Expanding Parkland and Parking Not Always Easy
More than a decade ago, Atlanta was embroiled in a debate about a proposed parking deck in Piedmont Park. Today, we hear the echoes of that controversy in another popular regional park – Grant Park. A proposed parking deck is eliciting visceral reactions to the thought of cutting down trees to build a parking deck and making changes to a beloved community asset. The opposition has arisen despite the fact that the City, Grant Park Neighborhood Association, ZooAtlanta and the Grant Park Conservancy spent two years developing the proposed Grant Park Gateway Project.
Atlanta is not alone in its struggle to accommodate parking at parks, and it is in particularly good company with the challenge of a park that contains the city’s zoo (well more than half of the most visited zoos in America reside in a city park). The issues are similar from city to city – and with various parks within Atlanta. We want more people to more easily access parks. Ideally, we wouldn’t need parking because residents would be able to walk to their neighborhood park or take transit to regional, destination parks. The reality is that taking a car too-often is the only viable option.
So how do we balance demand for increased access to parks and greenspace with the understandable resistance to change – including removing and replanting trees?
Expanding greenspace and increasing access to parks has been an Atlanta priority at least since 2001. That was the year that a Trust for Public Land and Urban Land Institute study found that Atlanta had the least parkland among America’s 25 largest cities.
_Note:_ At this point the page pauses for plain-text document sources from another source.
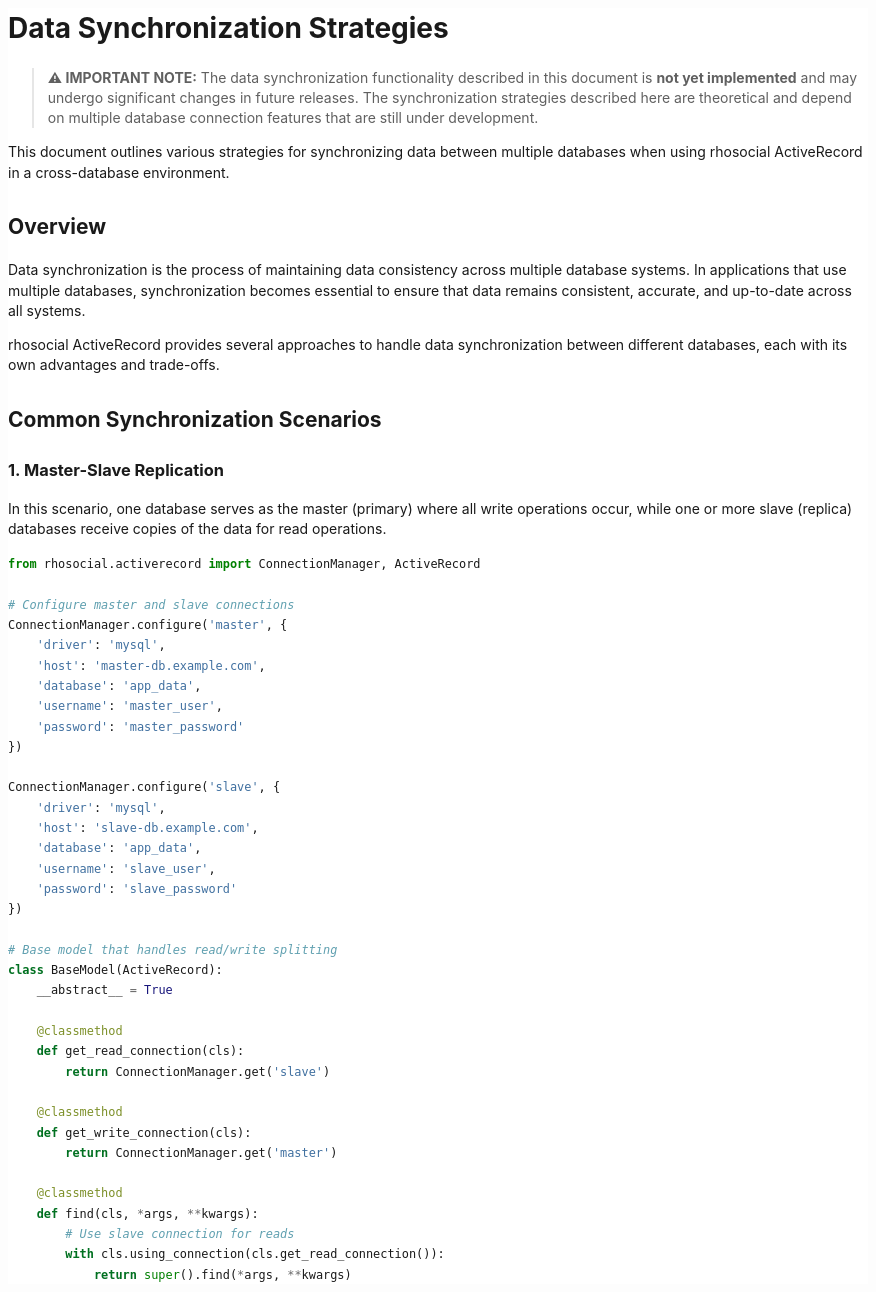 # Data Synchronization Strategies

> **⚠️ IMPORTANT NOTE:** The data synchronization functionality described in this document is **not yet implemented** and may undergo significant changes in future releases. The synchronization strategies described here are theoretical and depend on multiple database connection features that are still under development.

This document outlines various strategies for synchronizing data between multiple databases when using rhosocial ActiveRecord in a cross-database environment.

## Overview

Data synchronization is the process of maintaining data consistency across multiple database systems. In applications that use multiple databases, synchronization becomes essential to ensure that data remains consistent, accurate, and up-to-date across all systems.

rhosocial ActiveRecord provides several approaches to handle data synchronization between different databases, each with its own advantages and trade-offs.

## Common Synchronization Scenarios

### 1. Master-Slave Replication

In this scenario, one database serves as the master (primary) where all write operations occur, while one or more slave (replica) databases receive copies of the data for read operations.

```python
from rhosocial.activerecord import ConnectionManager, ActiveRecord

# Configure master and slave connections
ConnectionManager.configure('master', {
    'driver': 'mysql',
    'host': 'master-db.example.com',
    'database': 'app_data',
    'username': 'master_user',
    'password': 'master_password'
})

ConnectionManager.configure('slave', {
    'driver': 'mysql',
    'host': 'slave-db.example.com',
    'database': 'app_data',
    'username': 'slave_user',
    'password': 'slave_password'
})

# Base model that handles read/write splitting
class BaseModel(ActiveRecord):
    __abstract__ = True
    
    @classmethod
    def get_read_connection(cls):
        return ConnectionManager.get('slave')
    
    @classmethod
    def get_write_connection(cls):
        return ConnectionManager.get('master')
    
    @classmethod
    def find(cls, *args, **kwargs):
        # Use slave connection for reads
        with cls.using_connection(cls.get_read_connection()):
            return super().find(*args, **kwargs)
```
In response, TPL helped launch a park advocacy campaign whose first two goals were (1) ensure that every Atlanta child grows up within a 10 minute walk of a park, trail or natural area; and (2) triple the park acres per resident to meet the national average. A third goal was to increase Atlanta’s tree canopy.
The City has made tremendous progress toward these goals, adding nearly 2,000 acres of parkland and increasing the percent of residents living within a 10-minute walk of a park from less than 40 to 66. The City has adopted one of our nation’s strongest tree ordinances. As part of this effort, The Trust for Public Land created the vision of using the Atlanta BeltLine to create 1400 acres of new parks and greenspace, including the Bellwood Quarry Park. We also acquired all of the land needed to create Historic Fourth Ward Park, Boulevard Crossing Park and other BeltLine greenspaces. These efforts have proven incredibly popular.
But not every new park project has been embraced. We have seen opposition to the Mason Mill Park Trail, to a proposed soft-surface trail near Herbert Taylor Park, and the BeltLine extension trail in Tanyard Creek Park. People love their greenspace, so they tend to react negatively to the idea of cutting down trees or making significant changes to parks – even when doing so increases access, expands usable greenspace and requires the planting of more (though smaller) trees.
Such was the case with the proposed parking deck in Piedmont Park. The plan was to remove six acres of surface parking and build an 800-space parking deck on an acre of land near the Atlanta Botanical Garden. By removing surface parking, the lot would increase the amount of greenspace. By increasing parking, the deck would increase access to Atlanta’s most popular park. But building the deck would require the removal of more than 100 trees. The project spawned months of protest, lawsuits and counter lawsuits before the deck eventually was built. Today, the parking deck serves both botanical garden and park. A lawn and bocce ball court occupy an area once dedicated to surface parking.
A similar dynamic is playing out in Grant Park. The Grant Park Gateway Project proposes replacing an eight-acre, 500-space surface parking lot with a 1,000-space parking deck featuring a green roof with a three-acre lawn. To compensate for the loss of 131 trees (90 of which are in the current parking lot), the City would plant more than 400 new trees. In the end, the project would create nearly seven acres of new greenspace (larger than many Atlanta parks) and improve access to Grant Park. But the park would change, and 131 trees would be lost.
Each proposal to expand access and increase greenspace is unique. Some are relatively easy decisions; some are hard. And Grant Park won’t be the last time we must make a decision involving a parking deck. There have been talks of decks at Chastain Park and to serve Bitsy Grant Tennis Center and Bobby Jones Golf Course.
Given the strong emotions involved, open communication is essential, as is the willingness of all parties to collaborate on a design that minimizes the impact of any parking deck upon a beloved park. Wanting to get surface parking lots out of parks is easy. Figuring out how best to do it can be hard.